* Supplied records
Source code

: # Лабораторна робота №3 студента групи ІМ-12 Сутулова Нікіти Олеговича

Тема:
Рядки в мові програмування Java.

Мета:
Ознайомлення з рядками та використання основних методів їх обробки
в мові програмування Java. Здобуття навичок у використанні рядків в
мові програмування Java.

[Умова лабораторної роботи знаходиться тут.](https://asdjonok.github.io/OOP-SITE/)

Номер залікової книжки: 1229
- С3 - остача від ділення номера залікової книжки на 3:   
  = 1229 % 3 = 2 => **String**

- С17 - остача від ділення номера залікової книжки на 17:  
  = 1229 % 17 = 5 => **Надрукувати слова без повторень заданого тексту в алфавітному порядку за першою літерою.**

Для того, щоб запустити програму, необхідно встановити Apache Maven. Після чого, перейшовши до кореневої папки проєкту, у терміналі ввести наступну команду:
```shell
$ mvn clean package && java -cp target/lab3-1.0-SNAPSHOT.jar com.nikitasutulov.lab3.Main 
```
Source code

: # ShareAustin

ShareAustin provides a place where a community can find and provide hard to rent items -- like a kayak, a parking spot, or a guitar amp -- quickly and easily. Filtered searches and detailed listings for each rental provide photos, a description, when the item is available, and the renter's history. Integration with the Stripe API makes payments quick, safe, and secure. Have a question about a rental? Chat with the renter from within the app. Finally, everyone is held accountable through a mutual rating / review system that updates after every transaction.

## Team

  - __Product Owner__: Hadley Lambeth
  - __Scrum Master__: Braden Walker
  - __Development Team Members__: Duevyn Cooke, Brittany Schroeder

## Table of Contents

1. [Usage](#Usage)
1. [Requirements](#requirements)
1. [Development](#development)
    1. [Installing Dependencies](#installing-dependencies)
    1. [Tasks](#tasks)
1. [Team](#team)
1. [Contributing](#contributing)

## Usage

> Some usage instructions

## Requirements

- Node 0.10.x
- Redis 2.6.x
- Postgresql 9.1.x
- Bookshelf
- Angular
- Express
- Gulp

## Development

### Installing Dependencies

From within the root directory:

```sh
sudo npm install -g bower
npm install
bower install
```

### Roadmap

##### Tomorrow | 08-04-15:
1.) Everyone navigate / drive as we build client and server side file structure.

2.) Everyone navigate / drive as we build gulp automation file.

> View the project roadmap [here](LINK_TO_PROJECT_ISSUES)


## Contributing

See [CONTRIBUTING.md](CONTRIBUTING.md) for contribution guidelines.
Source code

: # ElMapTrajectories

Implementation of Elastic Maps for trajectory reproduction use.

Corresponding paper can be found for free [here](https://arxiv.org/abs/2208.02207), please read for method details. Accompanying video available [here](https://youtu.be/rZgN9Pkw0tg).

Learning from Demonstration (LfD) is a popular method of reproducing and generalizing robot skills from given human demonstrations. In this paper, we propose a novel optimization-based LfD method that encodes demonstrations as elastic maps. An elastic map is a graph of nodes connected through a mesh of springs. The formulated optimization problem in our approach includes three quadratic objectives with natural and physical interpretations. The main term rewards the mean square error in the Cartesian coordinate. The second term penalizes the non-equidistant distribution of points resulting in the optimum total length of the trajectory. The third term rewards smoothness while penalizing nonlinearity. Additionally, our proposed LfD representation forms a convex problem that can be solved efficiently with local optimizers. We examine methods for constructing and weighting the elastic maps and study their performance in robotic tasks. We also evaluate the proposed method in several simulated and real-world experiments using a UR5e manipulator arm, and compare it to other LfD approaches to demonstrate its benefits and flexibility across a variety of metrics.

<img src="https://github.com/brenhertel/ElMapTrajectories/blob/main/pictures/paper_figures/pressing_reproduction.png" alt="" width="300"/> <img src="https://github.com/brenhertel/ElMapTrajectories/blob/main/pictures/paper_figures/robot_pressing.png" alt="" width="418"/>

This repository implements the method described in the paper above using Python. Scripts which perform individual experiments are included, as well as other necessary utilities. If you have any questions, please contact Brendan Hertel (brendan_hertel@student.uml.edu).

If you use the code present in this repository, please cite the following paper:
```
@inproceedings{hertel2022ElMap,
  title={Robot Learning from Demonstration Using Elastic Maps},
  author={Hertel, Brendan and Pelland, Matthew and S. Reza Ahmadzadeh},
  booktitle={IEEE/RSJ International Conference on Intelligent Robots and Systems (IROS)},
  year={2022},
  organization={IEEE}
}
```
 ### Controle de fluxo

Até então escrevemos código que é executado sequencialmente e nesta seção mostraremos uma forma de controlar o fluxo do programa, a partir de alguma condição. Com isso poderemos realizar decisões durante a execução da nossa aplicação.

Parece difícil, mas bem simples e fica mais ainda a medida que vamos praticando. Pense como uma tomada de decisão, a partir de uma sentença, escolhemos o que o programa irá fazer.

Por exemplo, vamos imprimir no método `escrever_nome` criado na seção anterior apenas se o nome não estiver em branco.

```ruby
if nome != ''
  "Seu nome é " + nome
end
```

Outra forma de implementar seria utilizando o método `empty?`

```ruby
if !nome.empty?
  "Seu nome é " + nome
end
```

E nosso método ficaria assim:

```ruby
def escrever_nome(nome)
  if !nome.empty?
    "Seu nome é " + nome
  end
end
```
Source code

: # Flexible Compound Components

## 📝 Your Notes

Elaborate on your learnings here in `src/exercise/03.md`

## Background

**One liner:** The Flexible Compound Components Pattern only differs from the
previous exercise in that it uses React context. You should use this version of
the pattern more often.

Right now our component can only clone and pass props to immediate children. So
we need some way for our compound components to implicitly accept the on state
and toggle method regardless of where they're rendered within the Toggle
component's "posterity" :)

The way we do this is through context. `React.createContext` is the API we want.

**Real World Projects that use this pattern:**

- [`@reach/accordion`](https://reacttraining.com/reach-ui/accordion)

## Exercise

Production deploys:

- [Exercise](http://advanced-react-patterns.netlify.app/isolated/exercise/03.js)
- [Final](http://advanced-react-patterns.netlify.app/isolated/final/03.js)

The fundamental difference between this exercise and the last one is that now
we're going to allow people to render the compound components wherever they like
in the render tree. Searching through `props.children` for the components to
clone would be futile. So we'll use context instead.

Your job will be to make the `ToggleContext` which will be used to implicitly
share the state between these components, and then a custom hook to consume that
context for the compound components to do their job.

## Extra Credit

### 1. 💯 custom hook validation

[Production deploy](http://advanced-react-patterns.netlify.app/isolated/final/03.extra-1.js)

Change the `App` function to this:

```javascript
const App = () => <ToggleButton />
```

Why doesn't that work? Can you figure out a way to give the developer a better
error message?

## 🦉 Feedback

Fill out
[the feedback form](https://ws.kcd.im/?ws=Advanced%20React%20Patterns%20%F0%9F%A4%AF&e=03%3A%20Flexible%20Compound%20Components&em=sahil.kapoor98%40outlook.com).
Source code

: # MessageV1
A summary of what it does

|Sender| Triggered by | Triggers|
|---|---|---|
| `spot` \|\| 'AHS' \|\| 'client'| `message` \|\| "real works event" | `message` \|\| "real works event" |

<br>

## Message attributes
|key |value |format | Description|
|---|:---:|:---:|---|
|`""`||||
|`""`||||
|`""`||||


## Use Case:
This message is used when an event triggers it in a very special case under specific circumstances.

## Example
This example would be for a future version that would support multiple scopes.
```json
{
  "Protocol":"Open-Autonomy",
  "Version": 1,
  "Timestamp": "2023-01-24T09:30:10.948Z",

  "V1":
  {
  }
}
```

* Action item
Using the records above, restate word for word the lines from the one with "- Node 0.10.x" through the one with "2.) Everyone navigate", both included.

* Solved exercise
- Node 0.10.x
- Redis 2.6.x
- Postgresql 9.1.x
- Bookshelf
- Angular
- Express
- Gulp

## Development

### Installing Dependencies

From within the root directory:

```sh
sudo npm install -g bower
npm install
bower install
```

### Roadmap

##### Tomorrow | 08-04-15:
1.) Everyone navigate / drive as we build client and server side file structure.

2.) Everyone navigate / drive as we build gulp automation file.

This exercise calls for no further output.